I am also interested strongly in religion and spirituality.  I am a liberal Anglican/Episcopalian--not liberal theologically (mostly) but politically, which grows out of my commitments to my faith which includes pacifism and social justice.  My faith makes a Christian socialist at heart, though I would characterize my socialism as neither of the Marxist nor Maoist varieties (although I have learned much from studying Marx).  I rather think I am a kind of agrarian socialist as the Levellers or Diggers were in Seventeenth-Century England.  As the title of my blog suggests, I am very interested in the contemplative life, and find much in ancient and medieval Christianity (and some more recent writers like Thomas Merton) that supports that life.  I have also learned a lot from Buddhism, particularly Zen, although I do not share many of their beliefs.  Finally, I am an associate professor of English, which is one of my motivations for starting this blog as a practice place for other writing I wish to do.

A few summers ago (actually 2009) I started doing writing exercises from Natalie Goldberg's Old Friend from Faraway in the process of beginning to think about a memoir.  I wrote many many pages and I will share some of these in revised form as well.  Please offer feedback and thought; no name calling please.  I like friendly, heart-felt, and intellectual discussions, something we do not see much in the public or internet sphere these days. (I have been recently called names and threatened on facebook by complete strangers and some former friends.)

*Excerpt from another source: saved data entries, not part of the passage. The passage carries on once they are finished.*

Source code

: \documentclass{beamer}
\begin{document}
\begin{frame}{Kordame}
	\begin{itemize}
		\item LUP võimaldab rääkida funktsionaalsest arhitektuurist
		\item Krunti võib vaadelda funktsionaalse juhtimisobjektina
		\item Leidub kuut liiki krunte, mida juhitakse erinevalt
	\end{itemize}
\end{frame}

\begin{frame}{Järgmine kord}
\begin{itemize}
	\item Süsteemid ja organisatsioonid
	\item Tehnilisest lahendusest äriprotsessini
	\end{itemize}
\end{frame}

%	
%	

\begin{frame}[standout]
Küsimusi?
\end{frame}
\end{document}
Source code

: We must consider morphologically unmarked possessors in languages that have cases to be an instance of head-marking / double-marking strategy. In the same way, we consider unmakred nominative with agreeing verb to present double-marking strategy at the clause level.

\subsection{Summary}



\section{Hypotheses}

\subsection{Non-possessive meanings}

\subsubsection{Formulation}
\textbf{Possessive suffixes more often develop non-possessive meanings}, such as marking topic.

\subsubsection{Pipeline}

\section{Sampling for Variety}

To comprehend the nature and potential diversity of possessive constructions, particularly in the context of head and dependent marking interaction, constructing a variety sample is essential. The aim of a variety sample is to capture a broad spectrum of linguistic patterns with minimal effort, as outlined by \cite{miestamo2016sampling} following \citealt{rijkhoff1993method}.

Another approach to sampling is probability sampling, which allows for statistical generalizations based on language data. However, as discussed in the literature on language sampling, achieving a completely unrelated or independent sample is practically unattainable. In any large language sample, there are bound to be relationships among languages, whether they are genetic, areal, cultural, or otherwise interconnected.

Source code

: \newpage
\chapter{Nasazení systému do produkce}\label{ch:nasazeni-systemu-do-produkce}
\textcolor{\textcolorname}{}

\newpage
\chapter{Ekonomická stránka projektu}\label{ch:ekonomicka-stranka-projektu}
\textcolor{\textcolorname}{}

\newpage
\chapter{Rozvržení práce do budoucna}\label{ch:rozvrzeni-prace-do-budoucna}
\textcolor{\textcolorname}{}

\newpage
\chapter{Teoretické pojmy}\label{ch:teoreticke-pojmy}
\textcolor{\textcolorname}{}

One of the things I am thinking about these days is the differences between Modernism and Postmodernism, particularly in the works of Susan Sontag (I am writing a book on Sontag).  She does not like the term postmodern and considers it a mere outgrowth of the earlier form.  I have been reading A Postmodern Reader, an older book on these issues from SUNY press in the 1990s, and it is interesting to me that many claim certain essays of Sontag's and thus Sontag herself for definitions of postmodernism; something I think she herself would not have liked.  (The essays they tend to claim for postmodernism are her early essays on Camp and other new sensibilities; by the 1980s, when postmodernism seems to be on its way to being fully conceptualized, she is already writing her tributes as in Under the Sign of Saturn of her models--all male--from the past.)  If there are any avid Sontag readers out there, what do you think of connecting her with postmodernism?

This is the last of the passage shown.